Describe and construct each of the following loci:

(i) The locus of the tip of a minute hand of a watch.

(ii) The locus of the tip of the pendulum of a clock.

(iii) The locus of a point 5 cm from a fixed point O.

(iv) The locus of a point at a distance of 3 cm from a fixed line AB.

(v) The locus of a point equidistant from the arms OA and OB of ∠AOB.

(vi) The locus of the centres of all circles, each of radius 1 cm and touching externally a fixed circle with centre O and radius 3 cm.

(vii) The locus of the centres of all circles to which both the arms of an angle ∠AOB are tangents.

(viii) The locus of a point 1 cm from the circumference of a fixed circle towards the centre O, whose radius is 3 cm.
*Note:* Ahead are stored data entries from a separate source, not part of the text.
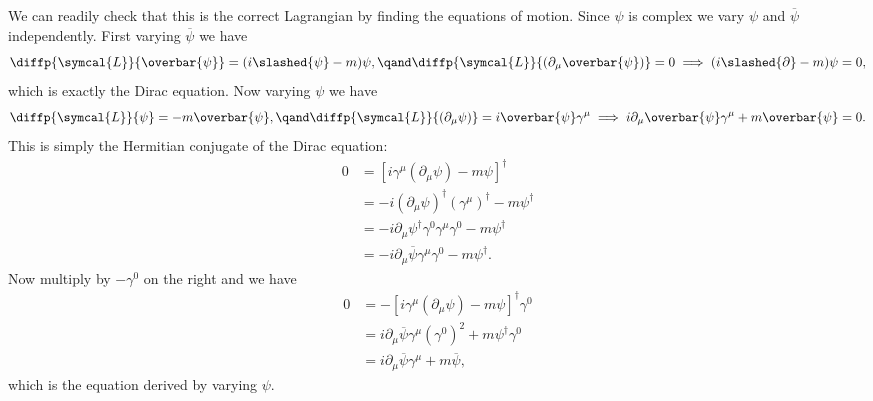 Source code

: \documentclass[fleqn]{NotesClass}
\newcommand{\lagrangianDensity}{\symcal{L}}
\newcommand{\hermit}{{\dagger}}
\newcommand{\diracadjoint}[1]{\overbar{#1}}
\begin{document}
    We can readily check that this is the correct Lagrangian by finding the equations of motion.
    Since \(\psi\) is complex we vary \(\psi\) and \(\diracadjoint{\psi}\) independently.
    First varying \(\diracadjoint{\psi}\) we have
    \begin{equation}
        \diffp{\lagrangianDensity}{\diracadjoint{\psi}} = (i\slashed{\psi} - m)\psi, \qand \diffp{\lagrangianDensity}{(\partial_\mu \diracadjoint{\psi})} = 0 \implies (i\slashed{\partial} - m)\psi = 0,
    \end{equation}
    which is exactly the Dirac equation.
    Now varying \(\psi\) we have
    \begin{equation}
        \diffp{\lagrangianDensity}{\psi} = -m\diracadjoint{\psi}, \qand \diffp{\lagrangianDensity}{(\partial_\mu \psi)} = i\diracadjoint{\psi}\gamma^\mu \implies i\partial_\mu\diracadjoint{\psi}\gamma^\mu + m\diracadjoint{\psi} = 0.
    \end{equation}
    This is simply the Hermitian conjugate of the Dirac equation:
    \begin{align}
        0 &= [i\gamma^\mu(\partial_\mu\psi) - m\psi]^\hermit\\
        &= -i(\partial_\mu\psi)^\hermit (\gamma^\mu)^\hermit - m\psi^\hermit\\
        &= -i\partial_\mu\psi^\hermit \gamma^0\gamma^\mu\gamma^0 - m\psi^\hermit\\
        &= -i\partial_\mu\diracadjoint{\psi}\gamma^\mu\gamma^0 - m\psi^\hermit.
    \end{align}
    Now multiply by \(-\gamma^0\) on the right and we have
    \begin{align}
        0 &= -[i\gamma^\mu(\partial_\mu\psi) - m\psi]^\hermit\gamma^0\\
        &= i\partial_\mu\diracadjoint{\psi} \gamma^\mu (\gamma^0)^2 + m\psi^\hermit\gamma^0\\
        &= i\partial_\mu\diracadjoint{\psi} \gamma^\mu + m\diracadjoint{\psi},
    \end{align}
    which is the equation derived by varying \(\psi\).
    
\end{document}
(ix) The locus of a point 1 cm from the centre of a circle of radius 2.5 cm.

(x) The locus of a stone dropped from a tower.
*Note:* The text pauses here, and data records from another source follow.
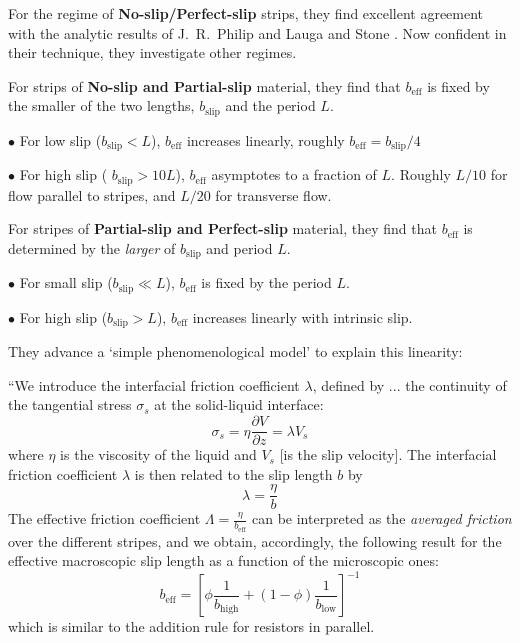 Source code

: \documentclass[a4paper]{report}
\newcommand{\beff}{\ensuremath{b_{\mathrm{eff}}}}
\begin{document}
For the regime of \textbf{No-slip/Perfect-slip} strips, they find excellent agreement with the analytic results of J.\ R.\ Philip \cite{Philip1972} and Lauga and Stone \cite{LaugaStone2003}.  Now confident in their technique, they investigate other regimes.

For strips of \textbf{No-slip and Partial-slip} material, they find that $\beff$ is fixed by the smaller of the two lengths, $b_{\mathrm{slip}}$ and the period $L$.

$\bullet$ For low slip ($b_{\mathrm{slip}} < L$), $\beff$ increases linearly, roughly $\beff = b_{\mathrm{slip}} / 4$

$\bullet$ For high slip ( $b_{\mathrm{slip}} > 10L$), $\beff$ asymptotes to a fraction of $L$. Roughly $L/10$ for flow parallel to stripes, and $L/20$ for transverse flow.

\vspace{1em}

For stripes of \textbf{Partial-slip and Perfect-slip} material, they find that $\beff$ is determined by the \emph{larger} of $b_{\mathrm{slip}}$ and period $L$.

$\bullet$ For small slip ($b_{\mathrm{slip}} \ll L$), $\beff$ is fixed by the period $L$.

$\bullet$ For high slip ($b_{\mathrm{slip}} > L$), $\beff$ increases linearly with intrinsic slip.

They advance a `simple phenomenological model' to explain this linearity:

``We introduce the interfacial friction coefficient $\lambda$, defined by ... the continuity of the tangential stress $\sigma_s$ at the solid-liquid interface:
\begin{equation*}
\sigma_s = \eta \frac{\partial V}{\partial z} = \lambda V_s
\end{equation*}
where $\eta$ is the viscosity of the liquid and $V_s$ [is the slip velocity]. The interfacial friction coefficient $\lambda$ is then related to the slip length $b$ by
\begin{equation*}
\lambda = \frac{\eta}{b}
\end{equation*}
The effective friction coefficient $\Lambda = \frac{\eta}{\beff}$ can be interpreted as the \emph{averaged friction} over the different stripes, and we obtain, accordingly, the following result for the effective macroscopic slip length as a function of the microscopic ones:
\begin{equation*}
\beff = \left[ \phi \frac{1}{ b_{\mathrm{high}} }  + (1 -\phi) \frac{1}{ b_{\mathrm{low}}} \right]^{-1}
\end{equation*}
which is similar to the addition rule for resistors in parallel.
\end{document}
(xi) AB is a fixed line. State the locus of a point P such that ∠APB = 90°.

Construct a ΔABC in which BC = 5.3 cm, CA = 4.8 cm and AB = 4 cm. Find by construction a point P which is equidistant from BC and AB and also equidistant from B and C.

Construct ∠AOB = 60°. Mark a point P equidistant from OA and OB such that its distance from another given line CD is 3 cm.

ABC is an equilateral triangle of side 3.2 cm. Find the points on AB and AB produced which are 2 cm from BC.